Who is a novelist?
A novelist, like every artist, is someone who is yet to make peace with herself. After all, the most striking works of art come from the most wretchedly discontent humans— those who chop their ears or die of poison. She is fully aware of the insanity in labouring about a world that's invisible to others. She's a cold-blooded murderer of her reality. She probes through her own truths and the fictions of the world in the dead silence of the night.
A novelist practises a dignified form of schadenfreude. She revels in the freedom to be whatever she wants under the guise of a novelist. She invents men whom she can insult with the choicest adjectives in her mother tongue.

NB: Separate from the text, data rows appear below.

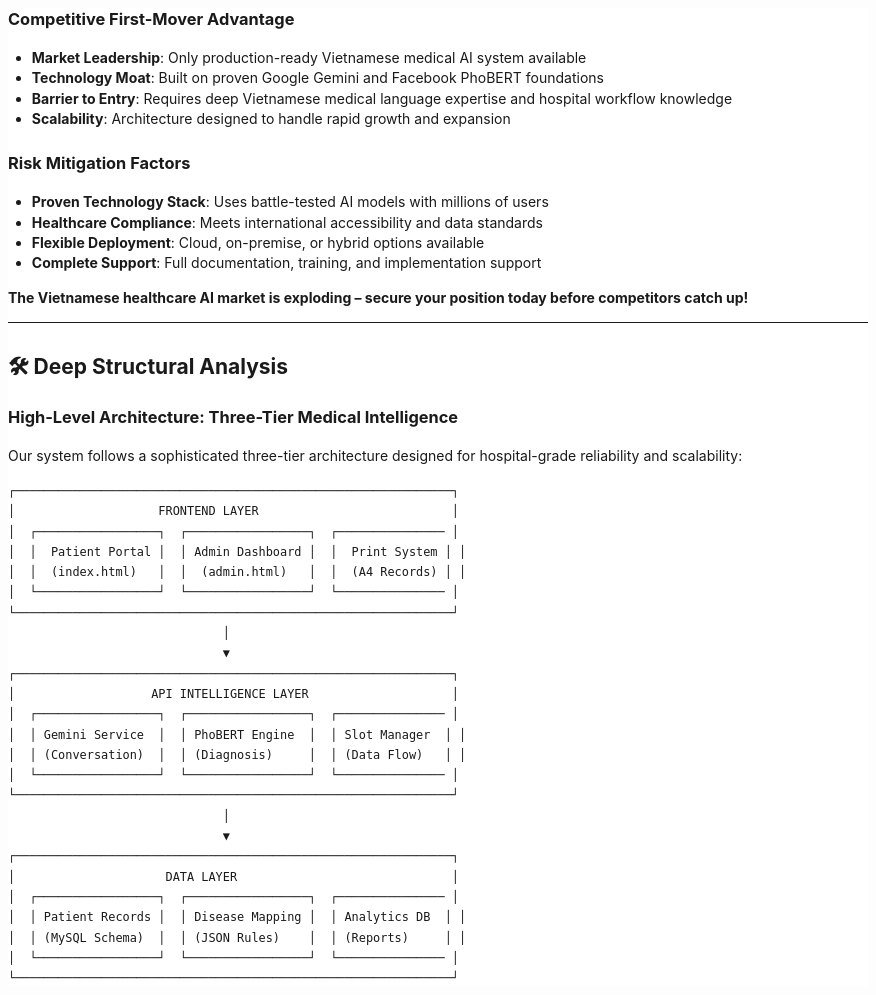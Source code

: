 ### Competitive First-Mover Advantage
- **Market Leadership**: Only production-ready Vietnamese medical AI system available
- **Technology Moat**: Built on proven Google Gemini and Facebook PhoBERT foundations
- **Barrier to Entry**: Requires deep Vietnamese medical language expertise and hospital workflow knowledge
- **Scalability**: Architecture designed to handle rapid growth and expansion

### Risk Mitigation Factors
- **Proven Technology Stack**: Uses battle-tested AI models with millions of users
- **Healthcare Compliance**: Meets international accessibility and data standards
- **Flexible Deployment**: Cloud, on-premise, or hybrid options available
- **Complete Support**: Full documentation, training, and implementation support

**The Vietnamese healthcare AI market is exploding – secure your position today before competitors catch up!**

---

## 🛠 Deep Structural Analysis

### High-Level Architecture: Three-Tier Medical Intelligence

Our system follows a sophisticated three-tier architecture designed for hospital-grade reliability and scalability:

```
┌─────────────────────────────────────────────────────────────┐
│                    FRONTEND LAYER                           │
│  ┌─────────────────┐  ┌─────────────────┐  ┌─────────────── │
│  │  Patient Portal │  │ Admin Dashboard │  │  Print System │ │
│  │  (index.html)   │  │  (admin.html)   │  │  (A4 Records) │ │
│  └─────────────────┘  └─────────────────┘  └─────────────── │
└─────────────────────────────────────────────────────────────┘
                              │
                              ▼
┌─────────────────────────────────────────────────────────────┐
│                   API INTELLIGENCE LAYER                    │
│  ┌─────────────────┐  ┌─────────────────┐  ┌─────────────── │
│  │ Gemini Service  │  │ PhoBERT Engine  │  │ Slot Manager  │ │
│  │ (Conversation)  │  │ (Diagnosis)     │  │ (Data Flow)   │ │
│  └─────────────────┘  └─────────────────┘  └─────────────── │
└─────────────────────────────────────────────────────────────┘
                              │
                              ▼
┌─────────────────────────────────────────────────────────────┐
│                     DATA LAYER                              │
│  ┌─────────────────┐  ┌─────────────────┐  ┌─────────────── │
│  │ Patient Records │  │ Disease Mapping │  │ Analytics DB  │ │
│  │ (MySQL Schema)  │  │ (JSON Rules)    │  │ (Reports)     │ │
│  └─────────────────┘  └─────────────────┘  └─────────────── │
└─────────────────────────────────────────────────────────────┘
```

They are now fictional characters not loathed by one but by a bevy of ardent readers. She constructs hair-pin bends, potholes and highways to hell in her plot just to make everyone else traverse through her pain and pleasure.
A novelist is astute yet a coward of the highest order. She never dares to pull the trigger, kick someone in the balls, escape from her bland house, and confront reality with a searing intensity as her writing. She writes everything that she yearns for herself but never asks or tries.
A novelist's highest qualification is her spectacular failure in one aspect of life. Her subject matter expertise being in analogy. None can beat her on the way she justifies failure and bad behaviour. She buries her ruinous nature as idiosyncrasies in her characters. She takes cheap pride in knowing her protagonist who is as flawed as herself has fulfilled her dream---one that's besides writing her debut novel.
A novelist is someone I like to be.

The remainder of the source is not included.